Pour ce qui est de l'apparence et la couleur, il serait possible d'obtenir le même visuel que la viande issue d'élevage, grâce à l'ajout de sel, d'assaisonnement, de chapelure, de poudre d'œuf blanc ou encore d'un liant (Hocquette, 2016). à nouveau, les avis divergent là-dessus puisque dans la pratique, un panel composé de consommateurs à Londres en 2013 avait attribué une couleur pâle à la « viande in vitro » (Bhat et al., 2015), en lien avec la faible quantité voire l'absence de myoglobine (pigment musculaire), qu'il faudrait ajouter de manière artificielle au milieu de culture (Fraeye et al., 2020).
Enfin, la saveur et le goût seraient les qualités organoleptiques les plus difficiles à reproduire in vitro (Pandurangan et Kim, 2015). Ces qualités sensorielles se développent lors de la maturation de la viande, grâce aux réactions de Maillard (principalement générées lors de la cuisson) entre les acides aminés et les sucres. Ce phénomène est ignoré par les start-ups qui souhaitent produire la « viande in vitro », d'où l'assaisonnement important du premier « burger artificiel » produit en 2013, avec de la chapelure, du jus de betterave, du safran ou encore de la poudre d'œuf (Ben-Arye et Levenberg, 2019 ; Chriki et al., 2020b). Par ailleurs, un changement des composantes lipidiques (telles qu'une augmentation dans la « viande in vitro » d'oméga-3 à la place des graisses saturées) augmenterait le phénomène de rancissement lui-même atténué dans la viande par la présence d'antioxydants naturels issus de l'alimentation des animaux notamment lorsqu'elle est à base d'herbe. Cette oxydation des graisses peut aboutir sur un goût âcre et désagréable pour le consommateur. Ainsi, il est difficile de créer in vitro un produit identique à celui in vivo (Chriki et Hocquette, 2020).

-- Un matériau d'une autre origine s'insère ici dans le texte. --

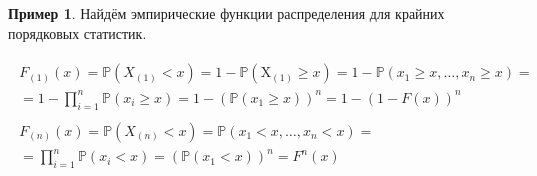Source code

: \documentclass[oneside,final,14pt]{extreport}
\theoremstyle{definition}
\newtheorem*{exmp}{Пример}
\begin{document}
\begin{exmp}
Найдём эмпирические функции распределения для крайних порядковых статистик.

\begin{gather*}
    \begin{aligned}
        F_{(1)}(x)=\mathbb{P}(X_{(1)} < x) 
    = 1 - \mathbb{P} (\mathrm{X}_{(1)} \geq x) 
    = 1 - \mathbb{P}(x_{1} \geq x, \ldots, x_{n} \geq x) = \\
    = 1 - \prod_{i=1}^{n} \mathbb{P}(x_{i} \geq x) 
    = 1 - (\mathbb{P}({x}_{1} \geq x))^{n} 
    = 1 - (1 - F(x))^{n} 
    \end{aligned} \\
    \begin{aligned}
        F_{(n)}(x) 
        = \mathbb{P}(X_{(n)} < x) 
        = \mathbb{P}(x_{1} < x, \ldots, x_{n} < x) = \\
        = \prod_{i=1}^{n} \mathbb{P}(x_{i} < x) 
        = (\mathbb{P}({x}_{1} < x))^{n} 
        = F^{n}(x)
    \end{aligned}
\end{gather*}
\end{exmp}
\end{document}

De plus, il est encore plus illusoire d'imaginer pouvoir reproduire la diversité des viandes, par exemple blanches ou rouges en fonction des espèces (volailles, porcs, ruminants) ou encore à griller, rôtir ou bouillir en fonction de la position anatomique des muscles chez l'animal vivant. Cette diversité naturelle des viandes s'explique par la variabilité de la teneur et des caractéristiques du collagène et des lipides intramusculaires, et aussi par la diversité des fibres musculaires (lentes oxydatives, oxydo-glycolytiques ou rapides glycolytiques) en fonction des races animales, des espèces et des muscles (Chriki et al., 2013). Cela suppose la capacité des start-ups à réaliser des co-cultures à large échelle et dans des conditions variées. Au-delà de reproduire la diversité des viandes, il est important de rappeler que plus de 50 % de la viande consommée l'est sous forme hachée et/ou dans les produits transformés, ce qui représente un marché important pour la future « viande in vitro » (Chriki et al., 2020c).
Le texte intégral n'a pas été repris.